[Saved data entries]
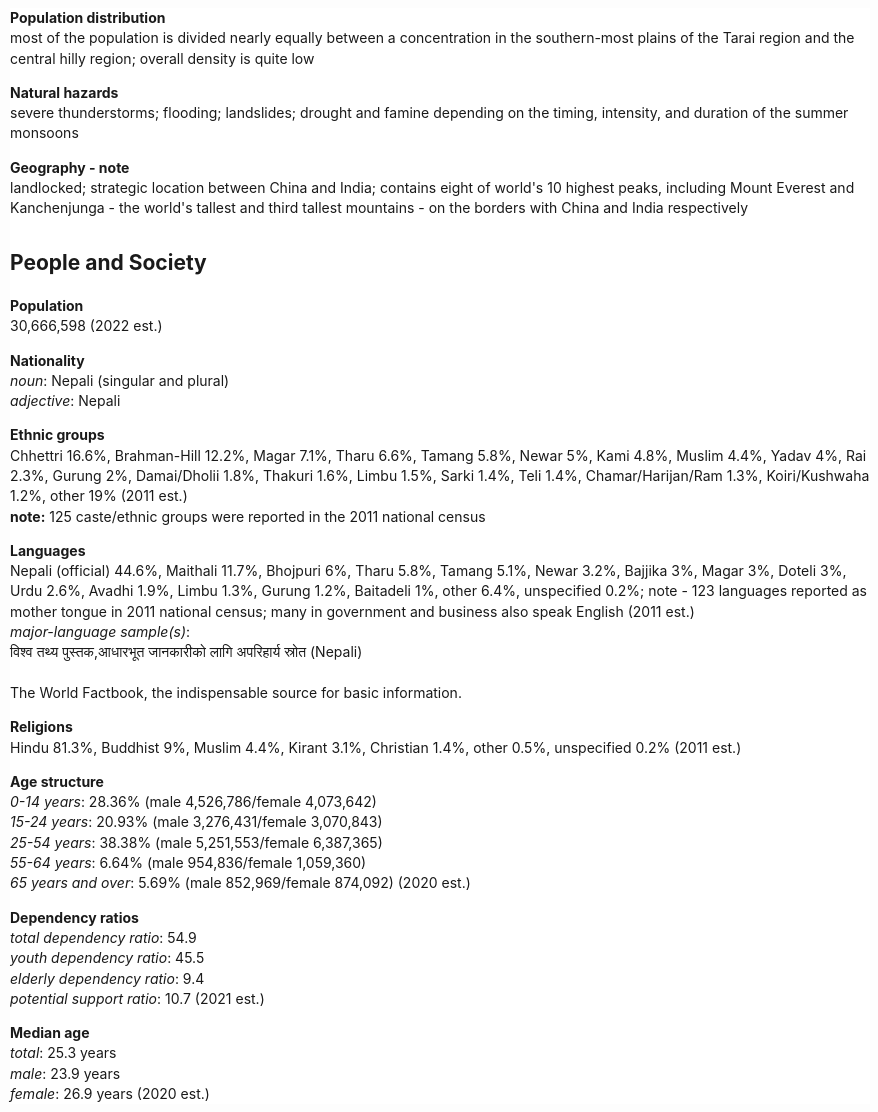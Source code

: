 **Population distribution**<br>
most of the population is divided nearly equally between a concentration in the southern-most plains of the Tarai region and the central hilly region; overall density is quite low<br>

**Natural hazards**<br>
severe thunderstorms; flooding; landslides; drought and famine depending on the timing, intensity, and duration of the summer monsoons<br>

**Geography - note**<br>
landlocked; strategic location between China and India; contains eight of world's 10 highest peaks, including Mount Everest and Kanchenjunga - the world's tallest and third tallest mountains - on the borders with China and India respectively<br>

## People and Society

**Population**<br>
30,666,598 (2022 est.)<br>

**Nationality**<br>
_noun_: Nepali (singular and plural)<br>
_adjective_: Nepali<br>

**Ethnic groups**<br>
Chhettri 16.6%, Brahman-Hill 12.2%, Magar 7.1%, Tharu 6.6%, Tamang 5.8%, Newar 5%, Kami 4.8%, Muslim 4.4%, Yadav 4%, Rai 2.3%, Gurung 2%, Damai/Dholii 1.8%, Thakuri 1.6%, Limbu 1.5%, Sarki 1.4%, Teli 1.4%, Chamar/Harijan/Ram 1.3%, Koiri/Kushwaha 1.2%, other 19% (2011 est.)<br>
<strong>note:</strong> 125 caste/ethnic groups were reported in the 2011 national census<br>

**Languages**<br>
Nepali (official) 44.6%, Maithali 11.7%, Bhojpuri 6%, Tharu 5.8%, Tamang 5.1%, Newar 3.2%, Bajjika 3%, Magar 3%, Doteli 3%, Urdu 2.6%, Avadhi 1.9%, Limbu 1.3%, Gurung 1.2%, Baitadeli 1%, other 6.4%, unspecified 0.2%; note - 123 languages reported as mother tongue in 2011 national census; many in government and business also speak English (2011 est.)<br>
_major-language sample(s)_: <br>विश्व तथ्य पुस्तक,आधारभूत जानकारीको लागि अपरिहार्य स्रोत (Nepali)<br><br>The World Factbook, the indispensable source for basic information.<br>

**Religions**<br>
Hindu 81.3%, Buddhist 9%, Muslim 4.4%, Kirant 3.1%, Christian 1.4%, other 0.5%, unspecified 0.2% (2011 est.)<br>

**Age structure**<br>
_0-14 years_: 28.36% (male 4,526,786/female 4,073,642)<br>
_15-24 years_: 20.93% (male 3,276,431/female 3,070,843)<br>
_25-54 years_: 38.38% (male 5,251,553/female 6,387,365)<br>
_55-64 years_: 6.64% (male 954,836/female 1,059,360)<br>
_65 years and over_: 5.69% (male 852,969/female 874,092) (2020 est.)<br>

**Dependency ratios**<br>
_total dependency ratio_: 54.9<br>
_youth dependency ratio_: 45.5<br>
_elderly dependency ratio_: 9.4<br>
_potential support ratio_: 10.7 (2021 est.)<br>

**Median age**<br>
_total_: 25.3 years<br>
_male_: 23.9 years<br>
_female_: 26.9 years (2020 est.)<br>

- Activity:
Retype the data above verbatim, minus images.

- Solution to this exercise:
Source code

: **Population distribution**<br>
most of the population is divided nearly equally between a concentration in the southern-most plains of the Tarai region and the central hilly region; overall density is quite low<br>

**Natural hazards**<br>
severe thunderstorms; flooding; landslides; drought and famine depending on the timing, intensity, and duration of the summer monsoons<br>

**Geography - note**<br>
landlocked; strategic location between China and India; contains eight of world's 10 highest peaks, including Mount Everest and Kanchenjunga - the world's tallest and third tallest mountains - on the borders with China and India respectively<br>

## People and Society

**Population**<br>
30,666,598 (2022 est.)<br>

**Nationality**<br>
_noun_: Nepali (singular and plural)<br>
_adjective_: Nepali<br>

**Ethnic groups**<br>
Chhettri 16.6%, Brahman-Hill 12.2%, Magar 7.1%, Tharu 6.6%, Tamang 5.8%, Newar 5%, Kami 4.8%, Muslim 4.4%, Yadav 4%, Rai 2.3%, Gurung 2%, Damai/Dholii 1.8%, Thakuri 1.6%, Limbu 1.5%, Sarki 1.4%, Teli 1.4%, Chamar/Harijan/Ram 1.3%, Koiri/Kushwaha 1.2%, other 19% (2011 est.)<br>
<strong>note:</strong> 125 caste/ethnic groups were reported in the 2011 national census<br>

**Languages**<br>
Nepali (official) 44.6%, Maithali 11.7%, Bhojpuri 6%, Tharu 5.8%, Tamang 5.1%, Newar 3.2%, Bajjika 3%, Magar 3%, Doteli 3%, Urdu 2.6%, Avadhi 1.9%, Limbu 1.3%, Gurung 1.2%, Baitadeli 1%, other 6.4%, unspecified 0.2%; note - 123 languages reported as mother tongue in 2011 national census; many in government and business also speak English (2011 est.)<br>
_major-language sample(s)_: <br>विश्व तथ्य पुस्तक,आधारभूत जानकारीको लागि अपरिहार्य स्रोत (Nepali)<br><br>The World Factbook, the indispensable source for basic information.<br>

**Religions**<br>
Hindu 81.3%, Buddhist 9%, Muslim 4.4%, Kirant 3.1%, Christian 1.4%, other 0.5%, unspecified 0.2% (2011 est.)<br>

**Age structure**<br>
_0-14 years_: 28.36% (male 4,526,786/female 4,073,642)<br>
_15-24 years_: 20.93% (male 3,276,431/female 3,070,843)<br>
_25-54 years_: 38.38% (male 5,251,553/female 6,387,365)<br>
_55-64 years_: 6.64% (male 954,836/female 1,059,360)<br>
_65 years and over_: 5.69% (male 852,969/female 874,092) (2020 est.)<br>

**Dependency ratios**<br>
_total dependency ratio_: 54.9<br>
_youth dependency ratio_: 45.5<br>
_elderly dependency ratio_: 9.4<br>
_potential support ratio_: 10.7 (2021 est.)<br>

**Median age**<br>
_total_: 25.3 years<br>
_male_: 23.9 years<br>
_female_: 26.9 years (2020 est.)<br>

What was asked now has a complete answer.